Jun 4, 2008

Can't kill the vinyl



Interesting item from digitalmusicnews.com today:

Newbury Comics: Vinyl Selling $100,000 Monthly

A mild resurgence in vinyl has become an odd sidebar for a music industry turned upside down. But the format continues to attract interest from both nostalgic buyers and curious teens and twenty-somethings.

At present, the format remains a growing niche, and an interesting trend. According to shipment figures supplied by the RIAA, sales of vinyl LPs and EPs moved to 1.3 million units in 2007, up 36.6 percent from 2006 figures. That represents a dip from 1997, which featured a total of 2.7 million units.

The totals are hardly a saving grace, though specialized distributors, bands, and even larger retailers are taking notice. "Right now, we're selling about $100,000 a month worth of vinyl," Newbury Comics cofounder and chief executive Mike Dreese recently told the Boston Globe.
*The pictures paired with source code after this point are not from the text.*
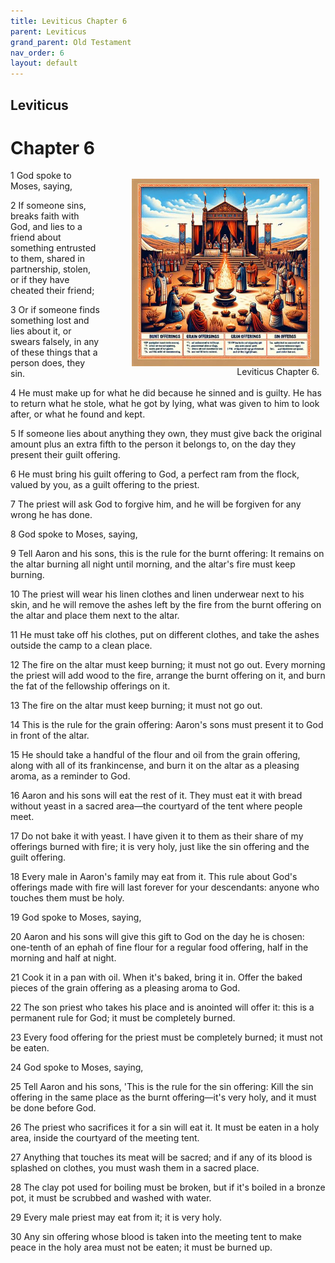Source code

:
 ```yaml
---
title: Leviticus Chapter 6
parent: Leviticus
grand_parent: Old Testament
nav_order: 6
layout: default
---
```


## Leviticus

# Chapter 6

<figure style="float: right; margin-right: 10px;">
    <img src="/assets/Image/Leviticus/500/6.jpg" alt="Leviticus Chapter 6" style="width: 300px; height: 300px; float: right;padding-left: 10px;"/>
    <figcaption style="clear: both;text-align: right;">Leviticus Chapter 6.</figcaption>
</figure>
1 God spoke to Moses, saying,

2 If someone sins, breaks faith with God, and lies to a friend about something entrusted to them, shared in partnership, stolen, or if they have cheated their friend;

3 Or if someone finds something lost and lies about it, or swears falsely, in any of these things that a person does, they sin.

4 He must make up for what he did because he sinned and is guilty. He has to return what he stole, what he got by lying, what was given to him to look after, or what he found and kept.

5 If someone lies about anything they own, they must give back the original amount plus an extra fifth to the person it belongs to, on the day they present their guilt offering.

6 He must bring his guilt offering to God, a perfect ram from the flock, valued by you, as a guilt offering to the priest.

7 The priest will ask God to forgive him, and he will be forgiven for any wrong he has done.

8 God spoke to Moses, saying,

9 Tell Aaron and his sons, this is the rule for the burnt offering: It remains on the altar burning all night until morning, and the altar's fire must keep burning.

10 The priest will wear his linen clothes and linen underwear next to his skin, and he will remove the ashes left by the fire from the burnt offering on the altar and place them next to the altar.

11 He must take off his clothes, put on different clothes, and take the ashes outside the camp to a clean place.

12 The fire on the altar must keep burning; it must not go out. Every morning the priest will add wood to the fire, arrange the burnt offering on it, and burn the fat of the fellowship offerings on it.

13 The fire on the altar must keep burning; it must not go out.

14 This is the rule for the grain offering: Aaron's sons must present it to God in front of the altar.

15 He should take a handful of the flour and oil from the grain offering, along with all of its frankincense, and burn it on the altar as a pleasing aroma, as a reminder to God.

16 Aaron and his sons will eat the rest of it. They must eat it with bread without yeast in a sacred area—the courtyard of the tent where people meet.

17 Do not bake it with yeast. I have given it to them as their share of my offerings burned with fire; it is very holy, just like the sin offering and the guilt offering.

18 Every male in Aaron's family may eat from it. This rule about God's offerings made with fire will last forever for your descendants: anyone who touches them must be holy.

19 God spoke to Moses, saying,

20 Aaron and his sons will give this gift to God on the day he is chosen: one-tenth of an ephah of fine flour for a regular food offering, half in the morning and half at night.

21 Cook it in a pan with oil. When it's baked, bring it in. Offer the baked pieces of the grain offering as a pleasing aroma to God.

22 The son priest who takes his place and is anointed will offer it: this is a permanent rule for God; it must be completely burned.

23 Every food offering for the priest must be completely burned; it must not be eaten.

24 God spoke to Moses, saying,

25 Tell Aaron and his sons, 'This is the rule for the sin offering: Kill the sin offering in the same place as the burnt offering—it's very holy, and it must be done before God.

26 The priest who sacrifices it for a sin will eat it. It must be eaten in a holy area, inside the courtyard of the meeting tent.

27 Anything that touches its meat will be sacred; and if any of its blood is splashed on clothes, you must wash them in a sacred place.

28 The clay pot used for boiling must be broken, but if it's boiled in a bronze pot, it must be scrubbed and washed with water.

29 Every male priest may eat from it; it is very holy.

30 Any sin offering whose blood is taken into the meeting tent to make peace in the holy area must not be eaten; it must be burned up.


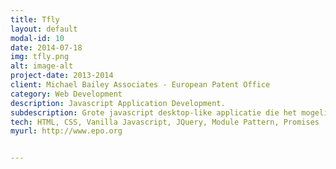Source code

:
 ```yaml
---
title: Tfly
layout: default
modal-id: 10
date: 2014-07-18
img: tfly.png
alt: image-alt
project-date: 2013-2014
client: Michael Bailey Associates - European Patent Office
category: Web Development
description: Javascript Application Development. 
subdescription: Grote javascript desktop-like applicatie die het mogelijk maakt patenten die opgeslagen zitten in de (vele miljoenen patenten bevattende) databases van de epo, on-the-fly the ocr'en via een ABBY Java API en dan gelijk te vertalen via een andere API. 
tech: HTML, CSS, Vanilla Javascript, JQuery, Module Pattern, Promises
myurl: http://www.epo.org


---
```

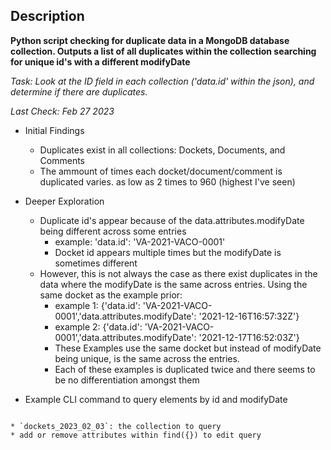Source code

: ## Description

**Python script checking for duplicate data in a MongoDB database collection. Outputs a list of all duplicates within the collection searching for unique id's with a different modifyDate**

*Task: Look at the ID field in each collection ('data.id' within the json), and determine if there are duplicates.*

*Last Check: Feb 27 2023*

* Initial Findings
	* Duplicates exist in all collections: Dockets, Documents, and Comments
	* The ammount of times each docket/document/comment is duplicated varies. as low as 2 times to 960 (highest I've seen)

* Deeper Exploration
	* Duplicate id's appear because of the data.attributes.modifyDate being different across some entries
		* example: 'data.id': 'VA-2021-VACO-0001'
		* Docket id appears multiple times but the modifyDate is sometimes different
	* However, this is not always the case as there exist duplicates in the data where the modifyDate is the same across entries. Using the same docket as the example prior: 
		* example 1: {'data.id': 'VA-2021-VACO-0001','data.attributes.modifyDate': '2021-12-16T16:57:32Z'} 
		* example 2: {'data.id': 'VA-2021-VACO-0001','data.attributes.modifyDate': '2021-12-17T16:52:03Z'}
		* These Examples use the same docket but instead of modifyDate being unique, is the same across the entries. 
		* Each of these examples is duplicated twice and there seems to be no differentiation amongst them
* Example CLI command to query elements by id and modifyDate
```mongo mirrulations --eval 'db.dockets_2023_02_03.find({"data.id": "VA-2021-VACO-0001", "data.attributes.modifyDate": "2021-12-17T16:52:03Z"}).pretty()'
```
	* `dockets_2023_02_03`: the collection to query 
	* add or remove attributes within find({}) to edit query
Dreese pointed to annual gains of 20 percent over the past five years, and an 80 percent surge this year.

RIAA data can be sourced at http://www.digitalmusicnews.com/stories/060308vinyl

1 comment:

Erik from the Eighties said...

It just sounds better; there's too much compression on CD's.

Also: Even though programs (like Pro Tools) can simulate sound waves being pushed through a speaker, nothing captures the vibrations from instruments like those little grooves in a record.